━━ Provided data ━━

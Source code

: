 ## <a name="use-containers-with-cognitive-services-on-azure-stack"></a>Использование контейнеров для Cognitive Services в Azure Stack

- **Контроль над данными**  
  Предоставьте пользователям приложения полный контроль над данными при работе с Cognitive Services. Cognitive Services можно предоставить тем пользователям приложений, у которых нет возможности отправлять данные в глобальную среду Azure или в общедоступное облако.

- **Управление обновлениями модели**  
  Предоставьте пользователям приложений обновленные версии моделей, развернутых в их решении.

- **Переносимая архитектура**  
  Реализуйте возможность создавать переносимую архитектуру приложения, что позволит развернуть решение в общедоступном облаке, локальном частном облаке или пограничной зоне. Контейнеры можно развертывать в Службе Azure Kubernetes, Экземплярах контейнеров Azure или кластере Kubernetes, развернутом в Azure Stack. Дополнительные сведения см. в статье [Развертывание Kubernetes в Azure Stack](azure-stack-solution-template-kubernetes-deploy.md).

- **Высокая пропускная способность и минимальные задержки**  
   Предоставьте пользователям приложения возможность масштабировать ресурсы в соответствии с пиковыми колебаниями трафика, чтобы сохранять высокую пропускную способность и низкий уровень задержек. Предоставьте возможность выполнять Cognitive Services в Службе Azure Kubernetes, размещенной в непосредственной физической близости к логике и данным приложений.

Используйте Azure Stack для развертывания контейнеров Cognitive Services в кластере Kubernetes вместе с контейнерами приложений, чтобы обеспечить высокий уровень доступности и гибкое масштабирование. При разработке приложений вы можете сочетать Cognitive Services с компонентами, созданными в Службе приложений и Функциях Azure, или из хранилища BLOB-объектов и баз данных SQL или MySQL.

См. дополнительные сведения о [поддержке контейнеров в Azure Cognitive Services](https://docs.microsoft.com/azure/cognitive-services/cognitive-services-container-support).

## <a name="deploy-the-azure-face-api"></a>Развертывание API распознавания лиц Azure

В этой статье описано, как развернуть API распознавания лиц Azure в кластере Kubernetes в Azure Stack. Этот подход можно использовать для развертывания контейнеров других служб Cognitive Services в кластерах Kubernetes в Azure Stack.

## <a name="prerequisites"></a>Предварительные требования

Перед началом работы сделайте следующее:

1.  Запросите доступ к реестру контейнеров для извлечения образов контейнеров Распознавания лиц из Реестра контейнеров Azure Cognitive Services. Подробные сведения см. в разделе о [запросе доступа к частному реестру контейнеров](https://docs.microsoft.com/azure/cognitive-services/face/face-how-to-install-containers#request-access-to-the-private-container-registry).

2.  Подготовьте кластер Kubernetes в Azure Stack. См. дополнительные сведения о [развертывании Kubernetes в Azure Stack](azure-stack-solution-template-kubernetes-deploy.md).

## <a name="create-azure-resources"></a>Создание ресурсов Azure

━━━

Print only the lines from the top of the data above down to the line holding "- **Переносимая архитектура**", inclusive.

Source code

: ## <a name="use-containers-with-cognitive-services-on-azure-stack"></a>Использование контейнеров для Cognitive Services в Azure Stack

- **Контроль над данными**  
  Предоставьте пользователям приложения полный контроль над данными при работе с Cognitive Services. Cognitive Services можно предоставить тем пользователям приложений, у которых нет возможности отправлять данные в глобальную среду Azure или в общедоступное облако.

- **Управление обновлениями модели**  
  Предоставьте пользователям приложений обновленные версии моделей, развернутых в их решении.

- **Переносимая архитектура**  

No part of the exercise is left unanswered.